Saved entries
....................
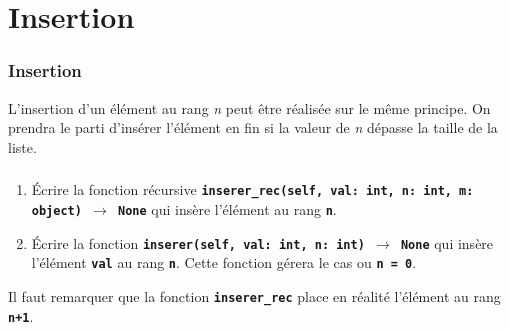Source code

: \documentclass[svgnames,11pt]{beamer}
\begin{document}
\section{Insertion}
\begin{frame}
    \frametitle{Insertion}

L'insertion d'un élément au rang \emph{n} peut être réalisée sur le même principe. On prendra le parti d'insérer l'élément en fin si la valeur de \emph{n} dépasse la taille de la liste.


    \begin{center}
    \end{center}
    \begin{center}
    \end{center}
\end{frame}
\begin{frame}
    \frametitle{}

\begin{activite}
\begin{enumerate}
    \item Écrire la fonction récursive \textbf{\texttt{inserer\_rec(self, val: int, n: int, m: object) $\rightarrow$ None}} qui insère l'élément au rang \textbf{\texttt{n}}.
    \item Écrire la fonction \textbf{\texttt{inserer(self, val: int, n: int) $\rightarrow$ None}} qui insère l'élément \textbf{\texttt{val}} au rang \textbf{\texttt{n}}. Cette fonction gérera le cas ou \textbf{\texttt{n = 0}}.
\end{enumerate}
\end{activite}
\begin{aretenir}[Remarque]
Il faut remarquer que la fonction \textbf{\texttt{inserer\_rec}} place en réalité l'élément au rang \textbf{\texttt{n+1}}.
\end{aretenir}
\end{frame}
\end{document}
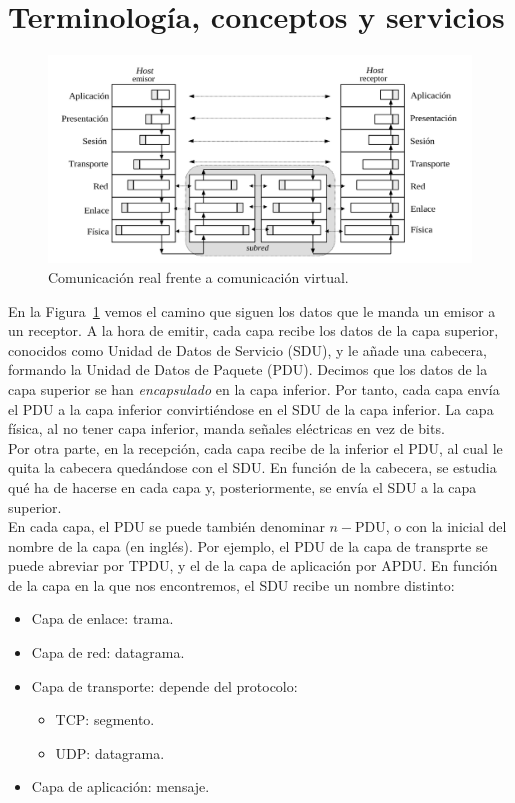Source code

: \section{Terminología, conceptos y servicios} \label{sec:terminologia}

\begin{figure}
    \centering
    \includegraphics[width=0.8\linewidth]{./images/comunicacionHosts.png}
    \caption{Comunicación real frente a comunicación virtual.}
    \label{fig:comHosts}
\end{figure}

En la Figura~\ref{fig:comHosts} vemos el camino que siguen los datos que le manda un emisor a un receptor. A la hora de emitir, cada capa recibe los datos de la capa superior, conocidos como Unidad de Datos de Servicio (\acrfull{SDU}), y le añade una cabecera, formando la Unidad de Datos de Paquete (\acrfull{PDU}). Decimos que los datos de la capa superior se han \emph{encapsulado} en la capa inferior. Por tanto, cada capa envía el \acrshort{PDU} a la capa inferior convirtiéndose en el \acrshort{SDU} de la capa inferior. La capa física, al no tener capa inferior, manda señales eléctricas en vez de bits. \\

Por otra parte, en la recepción, cada capa recibe de la inferior el \acrshort{PDU}, al cual le quita la cabecera quedándose con el \acrshort{SDU}. En función de la cabecera, se estudia qué ha de hacerse en cada capa y, posteriormente, se envía el \acrshort{SDU} a la capa superior.\\

En cada capa, el \acrshort{PDU} se puede también denominar $n-$\acrshort{PDU}, o con la inicial del nombre de la capa (en inglés). Por ejemplo, el \acrshort{PDU} de la capa de transprte se puede abreviar por \acrshort{TPDU}, y el de la capa de aplicación por \acrshort{APDU}.
En función de la capa en la que nos encontremos, el \acrshort{SDU} recibe un nombre distinto:
\begin{itemize}
    \item Capa de enlace: trama.
    \item Capa de red: datagrama.
    \item Capa de transporte: depende del protocolo:
        \begin{itemize}
            \item \acrshort{TCP}: segmento.
            \item \acrshort{UDP}: datagrama.
        \end{itemize}
    \item Capa de aplicación: mensaje.
\end{itemize}

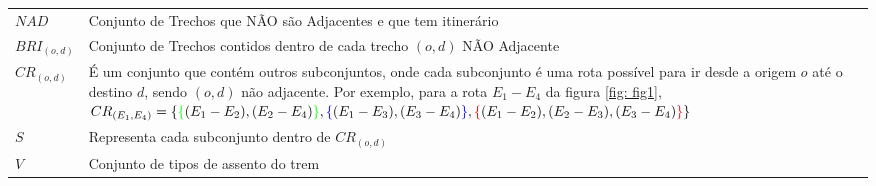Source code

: \begin{table}[H]
\begin{tabular}{p{2cm} p{9.5cm} p{3.2cm}}
		$NAD$              & \multicolumn{2}{p{12.7cm}}{Conjunto de Trechos que NÃO são Adjacentes e que tem itinerário}                                                                                                                                                                                                                                                                                                                                                                                  \\
		$BRI_{(o,d)}$      & \multicolumn{2}{p{12.7cm}}{Conjunto de Trechos contidos dentro de cada trecho $(o,d)$ NÃO Adjacente }                                                                                                                                                                                                                                                                                                                                                                        \\
		$CR_{(o,d)}$       & \multicolumn{2}{p{12.7cm}}{É um conjunto que contém outros subconjuntos, onde cada subconjunto é uma rota possível para ir desde a origem $o$ até o destino $d$, sendo $(o,d)$ não adjacente. Por exemplo, para a rota $E_1 - E_4$ da figura \ref{fig: fig1}, $CR_{(E_1,E_4)}=\{ \textcolor{green}{\{} (E_1-E_2),(E_2-E_4)\textcolor{green}{\}}, \textcolor{blue}{\{} (E_1-E_3),(E_3-E_4)\textcolor{blue}{\}}, \textcolor{red}{\{}(E_1-E_2),(E_2-E_3),(E_3-E_4) \textcolor{red}{\}} \} $}                                                                                                                                                                                                                                 \\
		$S$                & Representa cada subconjunto dentro de $CR_{(o,d)}$                                                                                                                                                                                                                                                                                                                                                                          &                                              \\
		$V$                & Conjunto de tipos de assento do trem                                                                                                                                                                                                                                                                                                                                                                                                 &                                              \\

\end{tabular}
\end{table}
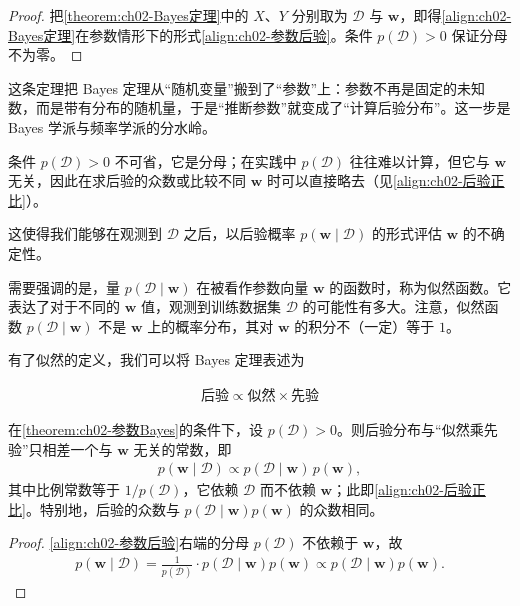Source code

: \documentclass[../../main.tex]{subfiles}
\begin{document}
\begin{proof}
把\cref{theorem:ch02-Bayes定理}中的 $X$、$Y$ 分别取为 $\mathcal{D}$ 与 $\mathbf{w}$，即得\eqref{align:ch02-Bayes定理}在参数情形下的形式\eqref{align:ch02-参数后验}。条件 $p(\mathcal{D})>0$ 保证分母不为零。
\end{proof}

\begin{remark}
这条定理把 Bayes 定理从“随机变量”搬到了“参数”上：参数不再是固定的未知数，而是带有分布的随机量，于是“推断参数”就变成了“计算后验分布”。这一步是 Bayes 学派与频率学派的分水岭。

条件 $p(\mathcal{D})>0$ 不可省，它是分母；在实践中 $p(\mathcal{D})$ 往往难以计算，但它与 $\mathbf{w}$ 无关，因此在求后验的众数或比较不同 $\mathbf{w}$ 时可以直接略去（见\eqref{align:ch02-后验正比}）。
\end{remark}

这使得我们能够在观测到 $\mathcal{D}$ 之后，以后验概率 $p(\mathbf{w}\mid\mathcal{D})$ 的形式评估 $\mathbf{w}$ 的不确定性。

需要强调的是，量 $p(\mathcal{D}\mid\mathbf{w})$ 在被看作参数向量 $\mathbf{w}$ 的函数时，称为似然函数。它表达了对于不同的 $\mathbf{w}$ 值，观测到训练数据集 $\mathcal{D}$ 的可能性有多大。注意，似然函数 $p(\mathcal{D}\mid\mathbf{w})$ 不是 $\mathbf{w}$ 上的概率分布，其对 $\mathbf{w}$ 的积分不（一定）等于 $1$。

有了似然的定义，我们可以将 Bayes 定理表述为

\begin{align}
  \text{后验} \propto \text{似然} \times \text{先验}
  \label{align:ch02-后验正比}
\end{align}

\begin{proposition}[后验正比于似然乘先验]\label{proposition:ch02-后验正比}
在\cref{theorem:ch02-参数Bayes}的条件下，设 $p(\mathcal{D})>0$。则后验分布与“似然乘先验”只相差一个与 $\mathbf{w}$ 无关的常数，即
\begin{align*}
  p(\mathbf{w}\mid\mathcal{D})\propto p(\mathcal{D}\mid\mathbf{w})\,p(\mathbf{w}),
\end{align*}
其中比例常数等于 $1/p(\mathcal{D})$，它依赖 $\mathcal{D}$ 而不依赖 $\mathbf{w}$；此即\eqref{align:ch02-后验正比}。特别地，后验的众数与 $p(\mathcal{D}\mid\mathbf{w})p(\mathbf{w})$ 的众数相同。
\end{proposition}

\begin{proof}
\eqref{align:ch02-参数后验}右端的分母 $p(\mathcal{D})$ 不依赖于 $\mathbf{w}$，故
\begin{align*}
  p(\mathbf{w}\mid\mathcal{D}) = \frac{1}{p(\mathcal{D})}\cdot p(\mathcal{D}\mid\mathbf{w})p(\mathbf{w}) \propto p(\mathcal{D}\mid\mathbf{w})p(\mathbf{w}) .
\end{align*}
\end{proof}
\end{document}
....................
Exercise: Copy out every line above where "documentclass" is present.

Task solution:
: \documentclass[svgnames,11pt]{beamer}
: \documentclass[../../main.tex]{subfiles}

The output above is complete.